Stored items from a collection:

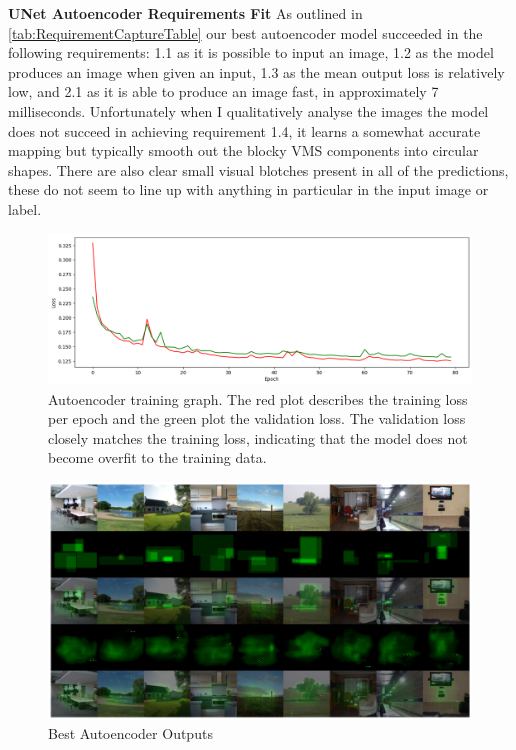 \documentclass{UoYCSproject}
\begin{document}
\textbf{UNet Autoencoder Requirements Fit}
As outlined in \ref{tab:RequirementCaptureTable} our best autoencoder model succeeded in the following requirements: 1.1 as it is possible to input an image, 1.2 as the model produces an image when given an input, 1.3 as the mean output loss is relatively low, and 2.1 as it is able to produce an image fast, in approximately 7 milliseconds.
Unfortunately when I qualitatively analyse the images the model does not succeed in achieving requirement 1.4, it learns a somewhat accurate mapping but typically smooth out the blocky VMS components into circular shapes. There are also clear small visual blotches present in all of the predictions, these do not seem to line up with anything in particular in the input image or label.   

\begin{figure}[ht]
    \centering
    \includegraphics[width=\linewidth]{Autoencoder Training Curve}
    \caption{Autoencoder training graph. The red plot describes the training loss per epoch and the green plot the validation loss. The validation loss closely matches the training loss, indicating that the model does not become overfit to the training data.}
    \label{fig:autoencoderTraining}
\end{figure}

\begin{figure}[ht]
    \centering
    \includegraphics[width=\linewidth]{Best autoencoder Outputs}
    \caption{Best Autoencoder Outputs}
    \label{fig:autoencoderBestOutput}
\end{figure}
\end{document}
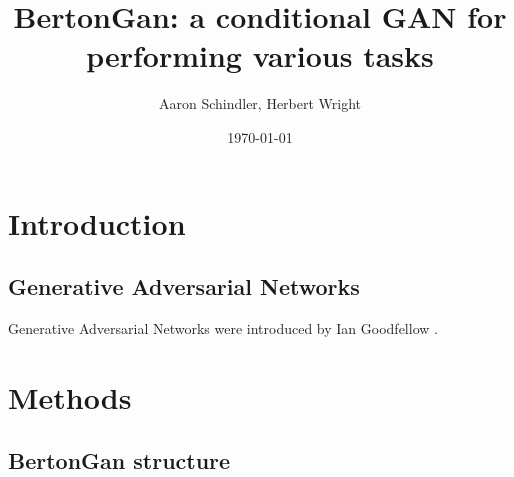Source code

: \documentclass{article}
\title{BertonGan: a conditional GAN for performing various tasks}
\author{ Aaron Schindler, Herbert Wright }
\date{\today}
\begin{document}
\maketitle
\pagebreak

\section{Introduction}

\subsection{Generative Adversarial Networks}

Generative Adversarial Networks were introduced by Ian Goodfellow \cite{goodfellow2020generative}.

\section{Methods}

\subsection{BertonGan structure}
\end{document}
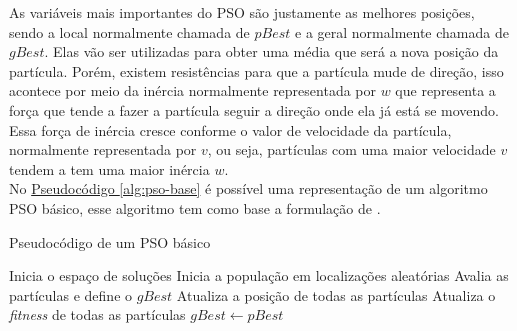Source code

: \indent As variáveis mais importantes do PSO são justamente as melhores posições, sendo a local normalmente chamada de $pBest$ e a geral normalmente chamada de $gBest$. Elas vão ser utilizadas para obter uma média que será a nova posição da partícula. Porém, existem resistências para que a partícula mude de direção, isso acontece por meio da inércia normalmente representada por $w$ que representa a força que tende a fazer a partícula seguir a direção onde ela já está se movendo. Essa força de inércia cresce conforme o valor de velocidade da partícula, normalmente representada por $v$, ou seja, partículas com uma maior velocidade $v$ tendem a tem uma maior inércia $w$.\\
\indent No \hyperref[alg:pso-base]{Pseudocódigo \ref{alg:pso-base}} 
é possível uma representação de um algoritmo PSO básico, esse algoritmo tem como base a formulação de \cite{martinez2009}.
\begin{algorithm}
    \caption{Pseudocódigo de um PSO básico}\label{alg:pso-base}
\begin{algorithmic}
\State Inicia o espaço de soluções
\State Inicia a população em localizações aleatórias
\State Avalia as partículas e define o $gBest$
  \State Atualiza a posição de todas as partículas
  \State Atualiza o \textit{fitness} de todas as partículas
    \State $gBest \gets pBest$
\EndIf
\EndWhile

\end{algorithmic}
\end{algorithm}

* * *

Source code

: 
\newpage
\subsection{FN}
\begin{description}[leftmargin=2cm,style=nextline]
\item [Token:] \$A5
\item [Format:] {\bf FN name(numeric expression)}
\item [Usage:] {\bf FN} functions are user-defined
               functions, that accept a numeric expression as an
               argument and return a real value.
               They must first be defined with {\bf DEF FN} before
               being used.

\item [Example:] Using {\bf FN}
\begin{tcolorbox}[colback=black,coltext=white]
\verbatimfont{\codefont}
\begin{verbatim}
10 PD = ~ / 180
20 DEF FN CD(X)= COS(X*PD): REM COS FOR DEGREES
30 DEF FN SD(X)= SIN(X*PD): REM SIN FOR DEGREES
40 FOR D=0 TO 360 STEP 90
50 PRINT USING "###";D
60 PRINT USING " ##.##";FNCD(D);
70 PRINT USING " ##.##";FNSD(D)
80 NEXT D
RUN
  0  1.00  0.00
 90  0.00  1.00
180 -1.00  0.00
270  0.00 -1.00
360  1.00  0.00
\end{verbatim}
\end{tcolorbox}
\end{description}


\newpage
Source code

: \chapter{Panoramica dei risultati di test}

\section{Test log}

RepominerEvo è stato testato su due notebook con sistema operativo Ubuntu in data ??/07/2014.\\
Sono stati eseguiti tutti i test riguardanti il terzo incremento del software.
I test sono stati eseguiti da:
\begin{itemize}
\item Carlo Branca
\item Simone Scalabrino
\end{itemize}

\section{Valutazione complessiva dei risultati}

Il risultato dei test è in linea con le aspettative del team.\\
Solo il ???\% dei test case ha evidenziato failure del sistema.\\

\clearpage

...

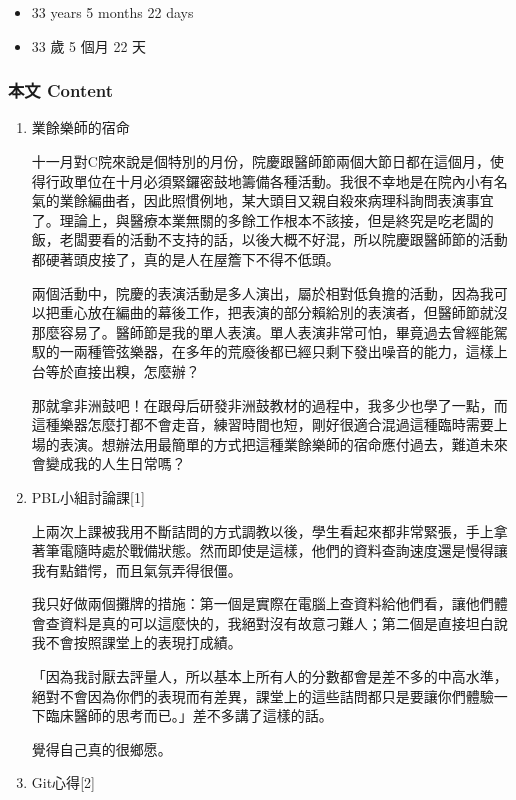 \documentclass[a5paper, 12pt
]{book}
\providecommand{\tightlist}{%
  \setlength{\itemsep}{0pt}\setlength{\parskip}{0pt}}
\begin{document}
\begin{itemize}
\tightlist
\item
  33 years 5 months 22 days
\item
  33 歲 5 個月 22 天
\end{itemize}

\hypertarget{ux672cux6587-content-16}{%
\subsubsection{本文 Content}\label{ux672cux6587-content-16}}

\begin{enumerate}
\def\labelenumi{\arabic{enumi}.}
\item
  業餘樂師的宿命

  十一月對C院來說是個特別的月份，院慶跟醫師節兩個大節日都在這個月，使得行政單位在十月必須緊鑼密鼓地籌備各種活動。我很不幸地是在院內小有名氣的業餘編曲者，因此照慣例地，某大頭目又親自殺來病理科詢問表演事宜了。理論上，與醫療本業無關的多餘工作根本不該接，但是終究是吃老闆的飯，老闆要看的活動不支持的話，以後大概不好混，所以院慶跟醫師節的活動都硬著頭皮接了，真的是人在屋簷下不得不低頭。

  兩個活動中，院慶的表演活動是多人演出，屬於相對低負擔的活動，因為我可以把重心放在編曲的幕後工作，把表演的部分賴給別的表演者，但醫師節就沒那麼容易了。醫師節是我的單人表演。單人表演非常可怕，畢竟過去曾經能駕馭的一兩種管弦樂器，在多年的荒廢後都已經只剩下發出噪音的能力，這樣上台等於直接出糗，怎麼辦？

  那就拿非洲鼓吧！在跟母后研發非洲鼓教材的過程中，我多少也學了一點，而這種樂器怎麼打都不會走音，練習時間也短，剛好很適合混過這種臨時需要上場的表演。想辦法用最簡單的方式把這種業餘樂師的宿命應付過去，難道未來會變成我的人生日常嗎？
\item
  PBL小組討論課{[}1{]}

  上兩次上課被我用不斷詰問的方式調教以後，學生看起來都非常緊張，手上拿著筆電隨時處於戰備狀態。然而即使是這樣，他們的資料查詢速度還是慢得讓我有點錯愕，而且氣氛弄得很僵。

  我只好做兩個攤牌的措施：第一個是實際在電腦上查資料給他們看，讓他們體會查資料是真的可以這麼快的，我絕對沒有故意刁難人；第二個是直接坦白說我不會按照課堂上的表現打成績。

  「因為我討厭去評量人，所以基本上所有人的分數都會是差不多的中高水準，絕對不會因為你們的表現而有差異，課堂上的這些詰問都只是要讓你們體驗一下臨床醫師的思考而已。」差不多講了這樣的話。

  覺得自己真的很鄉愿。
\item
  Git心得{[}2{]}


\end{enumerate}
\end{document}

▶ **EXERCISE PROMPT**
Say only the number of lines of the data above in which the string "base" occurs.

▶ **THE ANSWER**
3